__Exercise prompt__. Search the entries below for the word "faiblement" and copy every line where it appears.

__Exercise data__.
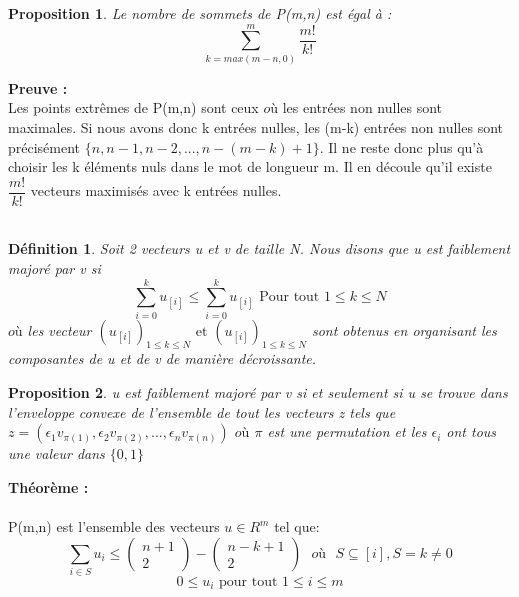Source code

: \documentclass{book}
\newtheorem{petit_nom1}{Proposition}
\newtheorem{petit_nom2}{Définition}[chapter]
\begin{document}
\begin{petit_nom1}
Le nombre de sommets de P(m,n) est égal à :
\begin{equation}
\sum_{k=max(m-n,0)}^m \dfrac{m!}{k!} 
\end{equation}
\end{petit_nom1}
\textbf{Preuve : }\\
Les points extrêmes de P(m,n) sont ceux $où$ les entrées non nulles sont maximales. Si nous avons donc k entrées nulles, les (m-k) entrées non nulles sont précisément $ \{n,n-1,n-2,...,n-(m-k)+1 \} $. Il ne reste donc plus qu'à choisir les k éléments nuls dans le mot de longueur m. Il en découle qu'il existe $\dfrac{m!}{k!}$ vecteurs maximisés avec k entrées nulles.\\\\
\begin{petit_nom2}
Soit 2 vecteurs u et v de taille N. Nous disons que u est faiblement majoré par v si 
\begin{equation}
\sum_{i=0}^k u_{[i]} \leqslant \sum_{i=0}^k u_{[i]}  \text{           Pour tout } 1\leqslant k  \leqslant N
\end{equation}
$où$ les vecteur $ (u_{[i]})_{1\leqslant k  \leqslant N} \text{ et } (u_{[i]})_{1\leqslant k  \leqslant N} $ sont obtenus en organisant les composantes de u et de v de manière décroissante. 
\end{petit_nom2}
\begin{petit_nom1}
u est faiblement majoré par v si et seulement si u se trouve dans l'enveloppe convexe de l'ensemble de tout les vecteurs z tels que $z= (\epsilon_1v_{\pi(1)},\epsilon_2v_{\pi(2)},...,\epsilon_nv_{\pi(n)})$ $où$ $\pi$ est une permutation et les $\epsilon_i$ ont tous une valeur dans $\{0,1\}$
\end{petit_nom1}
\textbf{Théorème :} \\\\
P(m,n) est l'ensemble des vecteurs $u \in R^m$ tel que:
\begin{equation}
\sum_{i \in S} u_i \leqslant \begin{pmatrix}
n+1\\2
\end{pmatrix}-\begin{pmatrix}
n-k+1\\2
\end{pmatrix}
\text{           $où$ } S  \subseteq [i] , S=k \neq 0
\end{equation}
\begin{equation}
0 \leqslant u_i  \text{           pour tout  } 1\leqslant i\leqslant m
\end{equation}
\end{document}
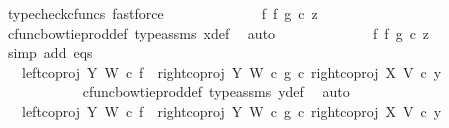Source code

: \begin{isabellebody}
\ {\isacharparenleft}{\kern0pt}typecheck{\isacharunderscore}{\kern0pt}cfuncs{\isacharcomma}{\kern0pt}\ fastforce{\isacharparenright}{\kern0pt}\isanewline
\ \ \ \ \ \ \ \ \isamarkupfalse%
\ \isamarkupfalse%
\ {\isachardoublequoteopen}{\isachardot}{\kern0pt}{\isachardot}{\kern0pt}{\isachardot}{\kern0pt}\ {\isacharequal}{\kern0pt}\ {\isacharparenleft}{\kern0pt}f\ {\isasymbowtie}\isactrlsub f\ g{\isacharparenright}{\kern0pt}\ {\isasymcirc}\isactrlsub c\ z{}{\isachardoublequoteclose}\isanewline
\ \ \ \ \ \ \ \ \ \ \isamarkupfalse%
\ cfunc{\isacharunderscore}{\kern0pt}bowtie{\isacharunderscore}{\kern0pt}prod{\isacharunderscore}{\kern0pt}def{}\ type{\isacharunderscore}{\kern0pt}assms\ x{}{\isacharunderscore}{\kern0pt}def\ \isamarkupfalse%
\ auto\isanewline
\ \ \ \ \ \ \ \ \isamarkupfalse%
\ \isamarkupfalse%
\ {\isachardoublequoteopen}{\isachardot}{\kern0pt}{\isachardot}{\kern0pt}{\isachardot}{\kern0pt}\ {\isacharequal}{\kern0pt}\ {\isacharparenleft}{\kern0pt}f\ {\isasymbowtie}\isactrlsub f\ g{\isacharparenright}{\kern0pt}\ {\isasymcirc}\isactrlsub c\ z{}{\isachardoublequoteclose}\isanewline
\ \ \ \ \ \ \ \ \ \ \isamarkupfalse%
\ {\isacharparenleft}{\kern0pt}simp\ add{\isacharcolon}{\kern0pt}\ eqs{\isacharparenright}{\kern0pt}\isanewline
\ \ \ \ \ \ \ \ \isamarkupfalse%
\ \isamarkupfalse%
\ {\isachardoublequoteopen}{\isachardot}{\kern0pt}{\isachardot}{\kern0pt}{\isachardot}{\kern0pt}\ {\isacharequal}{\kern0pt}\ {\isacharparenleft}{\kern0pt}{\isacharparenleft}{\kern0pt}left{\isacharunderscore}{\kern0pt}coproj\ Y\ W\ {\isasymcirc}\isactrlsub c\ f{\isacharparenright}{\kern0pt}\ {\isasymamalg}\ {\isacharparenleft}{\kern0pt}right{\isacharunderscore}{\kern0pt}coproj\ Y\ W\ {\isasymcirc}\isactrlsub c\ g{\isacharparenright}{\kern0pt}{\isacharparenright}{\kern0pt}\ {\isasymcirc}\isactrlsub c\ right{\isacharunderscore}{\kern0pt}coproj\ X\ V\ {\isasymcirc}\isactrlsub c\ y{}{\isachardoublequoteclose}\isanewline
\ \ \ \ \ \ \ \ \ \ \isamarkupfalse%
\ cfunc{\isacharunderscore}{\kern0pt}bowtie{\isacharunderscore}{\kern0pt}prod{\isacharunderscore}{\kern0pt}def{}\ type{\isacharunderscore}{\kern0pt}assms\ y{}{\isacharunderscore}{\kern0pt}def\ \isamarkupfalse%
\ auto\isanewline
\ \ \ \ \ \ \ \ \isamarkupfalse%
\ \isamarkupfalse%
\ {\isachardoublequoteopen}{\isachardot}{\kern0pt}{\isachardot}{\kern0pt}{\isachardot}{\kern0pt}\ {\isacharequal}{\kern0pt}\ {\isacharparenleft}{\kern0pt}{\isacharparenleft}{\kern0pt}{\isacharparenleft}{\kern0pt}left{\isacharunderscore}{\kern0pt}coproj\ Y\ W\ {\isasymcirc}\isactrlsub c\ f{\isacharparenright}{\kern0pt}\ {\isasymamalg}\ {\isacharparenleft}{\kern0pt}right{\isacharunderscore}{\kern0pt}coproj\ Y\ W\ {\isasymcirc}\isactrlsub c\ g{\isacharparenright}{\kern0pt}{\isacharparenright}{\kern0pt}\ {\isasymcirc}\isactrlsub c\ right{\isacharunderscore}{\kern0pt}coproj\ X\ V{\isacharparenright}{\kern0pt}\ {\isasymcirc}\isactrlsub c\ y{}{\isachardoublequoteclose}\isanewline

\end{isabellebody}
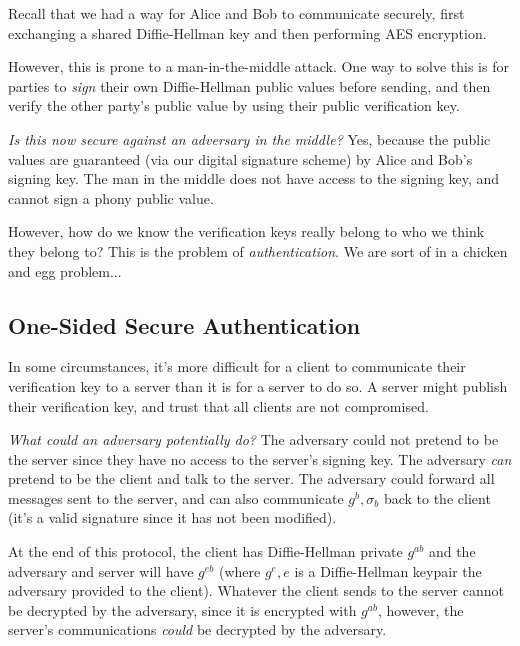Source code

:Recall that we had a way for Alice and Bob to communicate securely, first exchanging a shared Diffie-Hellman key and then performing AES encryption.


However, this is prone to a man-in-the-middle attack. One way to solve this is for parties to \emph{sign} their own Diffie-Hellman public values before sending, and then verify the other party's public value by using their public verification key.


\emph{Is this now secure against an adversary in the middle?} Yes, because the public values are guaranteed (via our digital signature scheme) by Alice and Bob's signing key. The man in the middle does not have access to the signing key, and cannot sign a phony public value.

However, how do we know the verification keys really belong to who we think they belong to? This is the problem of \emph{authentication}. We are sort of in a chicken and egg problem...

\subsection{One-Sided Secure Authentication}
In some circumstances, it's more difficult for a client to communicate their verification key to a server than it is for a server to do so. A server might publish their verification key, and trust that all clients are not compromised.


\emph{What could an adversary potentially do?} The adversary could not pretend to be the server since they have no access to the server's signing key. The adversary \emph{can} pretend to be the client and talk to the server. The adversary could forward all messages sent to the server, and can also communicate $g^b, \sigma_b$ back to the client (it's a valid signature since it has not been modified).

At the end of this protocol, the client has Diffie-Hellman private $g^{ab}$ and the adversary and server will have $g^{eb}$ (where $g^e, e$ is a Diffie-Hellman keypair the adversary provided to the client). Whatever the client sends to the server cannot be decrypted by the adversary, since it is encrypted with $g^{ab}$, however, the server's communications \emph{could} be decrypted by the adversary.

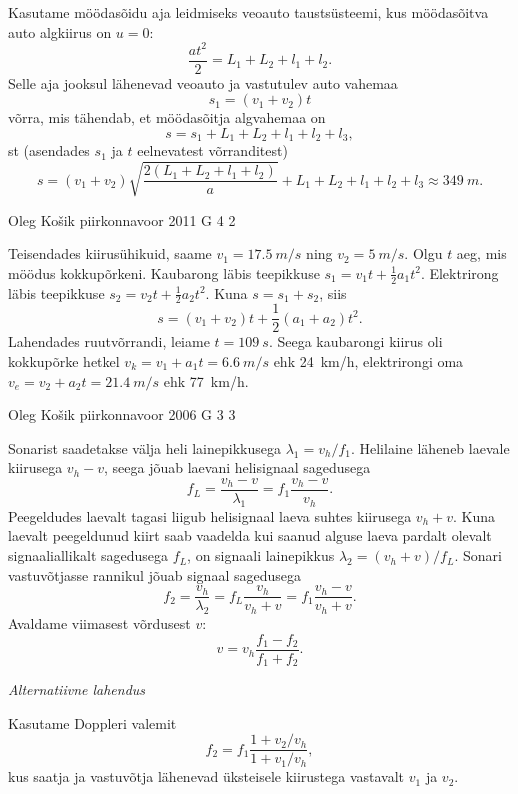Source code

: \documentclass[11pt, twoside]{article}
\begin{document}
{{Kasutame möödasõidu aja leidmiseks veoauto taustsüsteemi, kus möödasõitva auto
algkiirus on $u = 0$:
\[
\frac{at^2}{2} = L_1 + L_2 + l_1 + l_2.
\]
Selle aja jooksul lähenevad veoauto ja vastutulev auto vahemaa
\[
s_1 = (v_1 + v_2)t 
\]
võrra, mis tähendab, et möödasõitja algvahemaa on
\[
s = s_1 + L_1 + L_2 + l_1 + l_2 + l_3 ,
\]
st (asendades $s_1$ ja $t$ eelnevatest võrranditest)
\[
s=\left(v_{1}+v_{2}\right) \sqrt{\frac{2\left(L_{1}+L_{2}+l_{1}+l_{2}\right)}{a}}+L_{1}+L_{2}+l_{1}+l_{2}+l_{3} \approx \SI{349}{m}.
\]
\fi
}

{Oleg Košik} %
{piirkonnavoor} %
{2011} %
{G 4} %
{2} %
{

\ifSolution
Teisendades kiirusühikuid, saame $v_1 = \SI{17,5}{m/s}$ ning $v_2 = \SI{5}{m/s}$. Olgu $t$ aeg, mis möödus kokkupõrkeni. Kaubarong läbis teepikkuse $s_1 = v_1t + \frac{1}{2}a_1t^2$. Elektrirong läbis teepikkuse $s_2 = v_2t + \frac{1}{2}a_2t^2$. Kuna $s = s_1 + s_2$, siis
\[
s=\left(v_{1}+v_{2}\right) t+\frac{1}{2}\left(a_{1}+a_{2}\right) t^{2}.
\]
Lahendades ruutvõrrandi, leiame $t = \SI{109}{s}$. Seega kaubarongi kiirus oli kokkupõrke hetkel $v_k = v_1 + a_1t = \SI{6,6}{m/s}$ ehk \SI{24}{km/h}, elektrirongi oma $v_e = v_2 + a_2t = \SI{21,4}{m/s}$ ehk \SI{77}{km/h}.
\fi
}

{Oleg Košik} %
{piirkonnavoor} %
{2006} %
{G 3} %
{3} %
{

\ifSolution
Sonarist saadetakse välja heli lainepikkusega $\lambda_1 = v_h/f_1$. Helilaine läheneb laevale kiirusega $v_h - v$, seega jõuab laevani helisignaal sagedusega
\[
f_L = \frac{v_h-v}{\lambda_1} = f_1 \frac{v_h-v}{v_h}.
\]
Peegeldudes laevalt tagasi liigub helisignaal laeva suhtes kiirusega $v_h + v$. Kuna laevalt peegeldunud kiirt saab vaadelda kui saanud alguse laeva pardalt olevalt signaaliallikalt sagedusega $f_L$, on signaali lainepikkus $\lambda_2 = (v_h+v)/f_L$. Sonari vastuvõtjasse rannikul jõuab signaal sagedusega
\[
f_{2}=\frac{v_{h}}{\lambda_{2}}=f_{L} \frac{v_{h}}{v_{h}+v}=f_{1} \frac{v_{h}-v}{v_{h}+v}.
\]
Avaldame viimasest võrdusest $v$:
\[
v = v_h \frac{f_1-f_2}{f_1+f_2}.
\]

\vspace{0.5\baselineskip}

\emph{Alternatiivne lahendus}

Kasutame Doppleri valemit
\[
f_2 = f_1 \frac{1+v_2/v_h}{1+v_1/v_h},
\]
kus saatja ja vastuvõtja lähenevad üksteisele kiirustega vastavalt $v_1$ ja $v_2$.

}}
\end{document}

__Answer space__.
Soit 2 vecteurs u et v de taille N. Nous disons que u est faiblement majoré par v si 
u est faiblement majoré par v si et seulement si u se trouve dans l'enveloppe convexe de l'ensemble de tout les vecteurs z tels que $z= (\epsilon_1v_{\pi(1)},\epsilon_2v_{\pi(2)},...,\epsilon_nv_{\pi(n)})$ $où$ $\pi$ est une permutation et les $\epsilon_i$ ont tous une valeur dans $\{0,1\}$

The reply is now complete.